UK & Europe
Projects & Construction
We are all used to seeing novations in construction projects but they are usually limited by express contractual terms requiring them to be effected through written novation agreements. However, the judgment in Gama Aviation (UK) Ltd & International JetClub Ltd v MWWMMWM Ltd  EWHC 1191 is a reminder that conduct may amount to both an implied novation and the other party being estopped from relying on express contractual provisions excluding the operation of such implication.
As a result of corporate restructuring in 2014, the second Claimant International JetClub Ltd (IJL), who was party to an Aircraft Support Services Agreement (ASSA) with MWWMMWM Ltd (MWWMMWM) dating back to 2008, became a subsidiary of the first Claimant, Gama Aviation (UK) Ltd (Gama). This change did not affect the ownership of IJL, but did affect its operational control, with Gama then holding all regulatory permissions and becoming the receiver of payments from the MWWMMWM. So when, in 2017, MWWMMWM requested its Aircraft be deregistered in the US and registered in Bermuda, it GAMA who executed the request.
In 2019, after an accrual of $1.35m in unpaid sums, Gama requested MWWMMWM’s consent to assign to itself IJL’s rights under the ASSA. After becoming apparent that consent was not forthcoming, Gama and IJL executed the deed of assignment.
Gama commenced proceedings against MWWMMWM, seeking amongst other things summary judgment in respect of the unpaid sums.
MWWMMWM pleaded that as a result of the express terms of the ASSA, neither the implied novation nor the assignment was valid, relying on clause 13.6 of the ASSA, which stated: “Save as is expressly provided in this agreement, neither party shall assig its rights under this agreement except with the written consent of the other party, such consent not to be unreasonably withheld”.
Finding in IJL and Gama’s favour, the main issues dealt with by HHJ Kramer were the particulars of when an implied novation can be said to have occurred and the circumstances in which it can be said that consent has been unreasonably withheld.

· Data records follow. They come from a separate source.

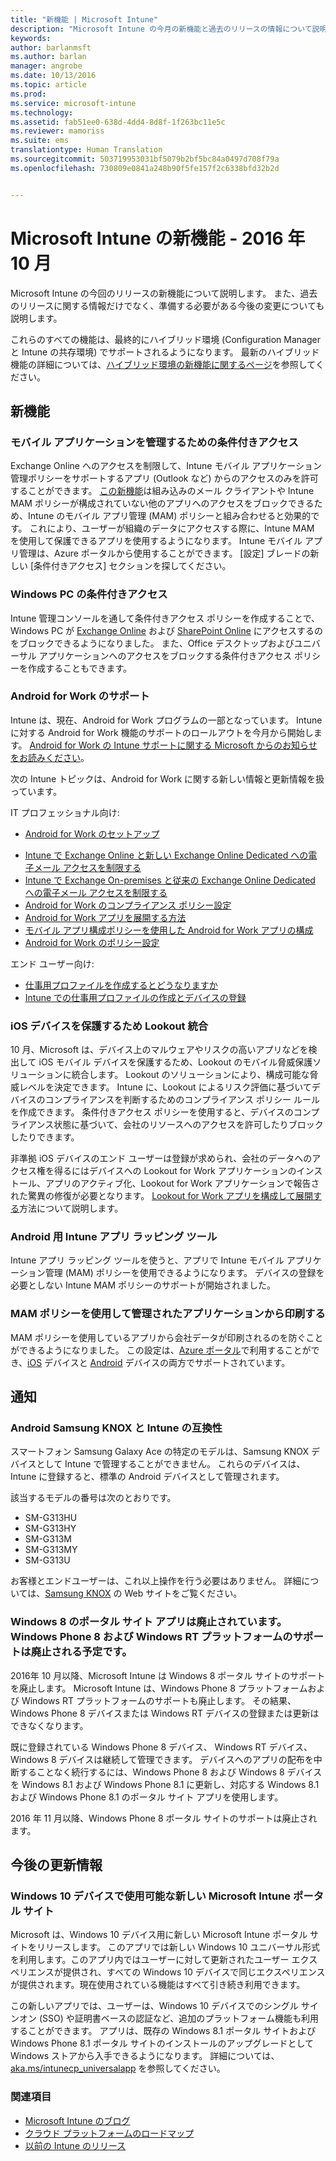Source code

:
 ```yaml
---
title: "新機能 | Microsoft Intune"
description: "Microsoft Intune の今月の新機能と過去のリリースの情報について説明します"
keywords: 
author: barlanmsft
ms.author: barlan
manager: angrobe
ms.date: 10/13/2016
ms.topic: article
ms.prod: 
ms.service: microsoft-intune
ms.technology: 
ms.assetid: fab51ee0-638d-4dd4-8d8f-1f263bc11e5c
ms.reviewer: mamoriss
ms.suite: ems
translationtype: Human Translation
ms.sourcegitcommit: 503719953031bf5079b2bf5bc84a0497d708f79a
ms.openlocfilehash: 730809e0841a248b90f5fe157f2c6338bfd32b2d


---
```

# Microsoft Intune の新機能 - 2016 年 10 月
Microsoft Intune の今回のリリースの新機能について説明します。 また、過去のリリースに関する情報だけでなく、準備する必要がある今後の変更についても説明します。

これらのすべての機能は、最終的にハイブリッド環境 (Configuration Manager と Intune の共存環境) でサポートされるようになります。 最新のハイブリッド機能の詳細については、[ハイブリッド環境の新機能に関するページ](https://technet.microsoft.com/library/mt718155.aspx)を参照してください。
<!---@Barry, the above blurb stays in each version, but make sure Tyler signs off each time. Also, remember to set the ms.date in the metadata to the sprint release. --->

## 新機能

### モバイル アプリケーションを管理するための条件付きアクセス
Exchange Online へのアクセスを制限して、Intune モバイル アプリケーション管理ポリシーをサポートするアプリ (Outlook など) からのアクセスのみを許可することができます。 [この新機能](/intune/deploy-use/allow-policy-managed-apps-access-to-o365)は組み込みのメール クライアントや Intune MAM ポリシーが構成されていない他のアプリへのアクセスをブロックできるため、Intune のモバイル アプリ管理 (MAM) ポリシーと組み合わせると効果的です。 これにより、ユーザーが組織のデータにアクセスする際に、Intune MAM を使用して保護できるアプリを使用するようになります。 Intune モバイル アプリ管理は、Azure ポータルから使用することができます。 [設定] ブレードの新しい [条件付きアクセス] セクションを探してください。

### Windows PC の条件付きアクセス
Intune 管理コンソールを通して条件付きアクセス ポリシーを作成することで、Windows PC が [Exchange Online](/intune/deploy-use/restrict-access-to-exchange-online-with-microsoft-intune) および [SharePoint Online](/intune/deploy-use/restrict-access-to-sharepoint-online-with-microsoft-intune) にアクセスするのをブロックできるようになりました。 また、Office デスクトップおよびユニバーサル アプリケーションへのアクセスをブロックする条件付きアクセス ポリシーを作成することもできます。

### Android for Work のサポート
Intune は、現在、Android for Work プログラムの一部となっています。 Intune に対する Android for Work 機能のサポートのロールアウトを今月から開始します。
[Android for Work の Intune サポートに関する Microsoft からのお知らせをお読みください](https://blogs.technet.microsoft.com/enterprisemobility/2016/09/12/microsoft-intune-support-for-android-for-work/)。

次の Intune トピックは、Android for Work に関する新しい情報と更新情報を扱っています。

IT プロフェッショナル向け:
- [Android for Work のセットアップ](/intune/deploy-use/set-up-android-for-work)
<!--- [Nathan Bigman's resource access topics]()-->
- [Intune で Exchange Online と新しい Exchange Online Dedicated への電子メール アクセスを制限する](/intune/deploy-use/restrict-access-to-exchange-online-with-microsoft-intune)
- [Intune で Exchange On-premises と従来の Exchange Online Dedicated への電子メール アクセスを制限する](/intune/deploy-use/restrict-access-to-exchange-onpremises-with-microsoft-intune)
- [Android for Work のコンプライアンス ポリシー設定](/intune/deploy-use/afw-compliance-policy-settings-in-microsoft-intune)
- [Android for Work アプリを展開する方法](/intune/deploy-use/android-for-work-apps)
- [モバイル アプリ構成ポリシーを使用した Android for Work アプリの構成](/intune/deploy-use/afw-app-configuration-policy)
- [Android for Work のポリシー設定](/intune/deploy-use/android-for-work-policy-settings-in-microsoft-intune)

エンド ユーザー向け:
- [仕事用プロファイルを作成するとどうなりますか](/intune/enduser/what-happens-when-you-create-a-work-profile-android)
- [Intune での仕事用プロファイルの作成とデバイスの登録](/intune/enduser/create-a-work-profile-and-enroll-your-device-in-intune-android)

### iOS デバイスを保護するため Lookout 統合
10 月、Microsoft は、デバイス上のマルウェアやリスクの高いアプリなどを検出して iOS モバイル デバイスを保護するため、Lookout のモバイル脅威保護ソリューションに統合します。 Lookout のソリューションにより、構成可能な脅威レベルを決定できます。 Intune に、Lookout によるリスク評価に基づいてデバイスのコンプライアンスを判断するためのコンプライアンス ポリシー ルールを作成できます。 条件付きアクセス ポリシーを使用すると、デバイスのコンプライアンス状態に基づいて、会社のリソースへのアクセスを許可したりブロックしたりできます。

非準拠 iOS デバイスのエンド ユーザーは登録が求められ、会社のデータへのアクセス権を得るにはデバイスへの Lookout for Work アプリケーションのインストール、アプリのアクティブ化、Lookout for Work アプリケーションで報告された驚異の修復が必要となります。 [Lookout for Work アプリを構成して展開する](/intune/deploy-use/configure-and-deploy-lookout-for-work-apps)方法について説明します。
<!--TFS 1319493-->

<!--### New Microsoft Intune Company Portal available for Windows 10 devices
Microsoft is releasing a new [Microsoft Intune Company Portal for Windows 10 devices](https://go.microsoft.com/fwlink/?linkid=830663). This app, which leverages the new Windows 10 Universal format, will provide the user with an updated user experience within the app and identical experiences across all Windows 10 devices, PC and Mobile alike, while still enabling all the same functionality that they are using today.

The new app will also allow users to leverage additional platform features like single sign-on (SSO) and certificate-based authentication on Windows 10 devices. The app will be made available as an upgrade to the existing Windows 8.1 Company Portal and Windows Phone 8.1 Company Portal installs from the Windows Store.-->

### Android 用 Intune アプリ ラッピング ツール
Intune アプリ ラッピング ツールを使うと、アプリで Intune モバイル アプリケーション管理 (MAM) ポリシーを使用できるようになります。 デバイスの登録を必要としない Intune MAM ポリシーのサポートが開始されました。

### MAM ポリシーを使用して管理されたアプリケーションから印刷する
MAM ポリシーを使用しているアプリから会社データが印刷されるのを防ぐことができるようになりました。 この設定は、[Azure ポータル](/Intune/deploy-use/create-and-deploy-mobile-app-management-policies-with-microsoft-intune)で利用することができ、[iOS](/Intune/deploy-use/ios-mam-policy-settings) デバイスと [Android](/Intune/deploy-use/android-mam-policy-settings) デバイスの両方でサポートされています。
<!--TFS 1014328-->

## 通知

### Android Samsung KNOX と Intune の互換性
スマートフォン Samsung Galaxy Ace の特定のモデルは、Samsung KNOX デバイスとして Intune で管理することができません。 これらのデバイスは、Intune に登録すると、標準の Android デバイスとして管理されます。

該当するモデルの番号は次のとおりです。

* SM-G313HU
* SM-G313HY
* SM-G313M
* SM-G313MY
* SM-G313U

お客様とエンドユーザーは、これ以上操作を行う必要はありません。 詳細については、[Samsung KNOX](https://www.samsungknox.com) の Web サイトをご覧ください。

### Windows 8 のポータル サイト アプリは廃止されています。Windows Phone 8 および Windows RT プラットフォームのサポートは廃止される予定です。
2016年 10 月以降、Microsoft Intune は Windows 8 ポータル サイトのサポートを廃止します。 Microsoft Intune は、Windows Phone 8 プラットフォームおよび Windows RT プラットフォームのサポートも廃止します。 その結果、Windows Phone 8 デバイスまたは Windows RT デバイスの登録または更新はできなくなります。

既に登録されている Windows Phone 8 デバイス、 Windows RT デバイス、Windows 8 デバイスは継続して管理できます。 デバイスへのアプリの配布を中断することなく続行するには、Windows Phone 8 および Windows 8 デバイスを Windows 8.1 および Windows Phone 8.1 に更新し、対応する Windows 8.1 および Windows Phone 8.1 のポータル サイト アプリを使用します。

2016 年 11 月以降、Windows Phone 8 ポータル サイトのサポートは廃止されます。
<!--TFS 1255391-->

## 今後の更新情報

### Windows 10 デバイスで使用可能な新しい Microsoft Intune ポータル サイト
Microsoft は、Windows 10 デバイス用に新しい Microsoft Intune ポータル サイトをリリースします。 このアプリでは新しい Windows 10 ユニバーサル形式を利用します。このアプリ内ではユーザーに対して更新されたユーザー エクスペリエンスが提供され、すべての Windows 10 デバイスで同じエクスペリエンスが提供されます。現在使用されている機能はすべて引き続き利用できます。

この新しいアプリでは、ユーザーは、Windows 10 デバイスでのシングル サインオン (SSO) や証明書ベースの認証など、追加のプラットフォーム機能も利用することができます。 アプリは、既存の Windows 8.1 ポータル サイトおよび Windows Phone 8.1 ポータル サイトのインストールのアップグレードとして Windows ストアから入手できるようになります。 詳細については、[aka.ms/intunecp_universalapp](http://aka.ms/intunecp_universalapp) を参照してください。
<!--TFS 1016502-->

### 関連項目
* [Microsoft Intune のブログ](http://go.microsoft.com/fwlink/?LinkID=273882)
* [クラウド プラットフォームのロードマップ](http://www.microsoft.com/en-us/server-cloud/roadmap/Indevelopment.aspx?TabIndex=0&dropValue=Intune)
* [以前の Intune のリリース](previous-intune-releases.md)



<!--HONumber=Oct16_HO3-->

The court found that, following Seakom Ltd v Knowledgepool Group Ltd, Evans v SMG Television and Capital ATL Pension Trustees Ltd v Sedgewick, a novation can be inferred from conduct if that inference is necessary to give business efficacy to what happened. Evidence of subsequent conduct is admissible in establishing whether there has been such a novation. Negotiations with a view to enter into a revised agreement are not necessarily inconsistent with a finding of novation. The fact that the novation rescinded and replaced the original agreement rendered the ASSA clause (requiring any variation be effected through a written agreement signed by the parties) irrelevant.
The judge nevertheless considered whether the clause stating that the contract continued until terminated by 3 months’ notice by either party precluded an implied novation. Out of the two possible readings of this clause, the judge followed the interpretation more consistent with commercial common sense. Since the clause had no bearing upon the question of whether termination by mutual agreement was available, and the ASSA contained no provision setting out formalities as to how the ASSA was to be terminated by agreement, HHJ Kramer found that there was no bar within the contract for termination by implied novation.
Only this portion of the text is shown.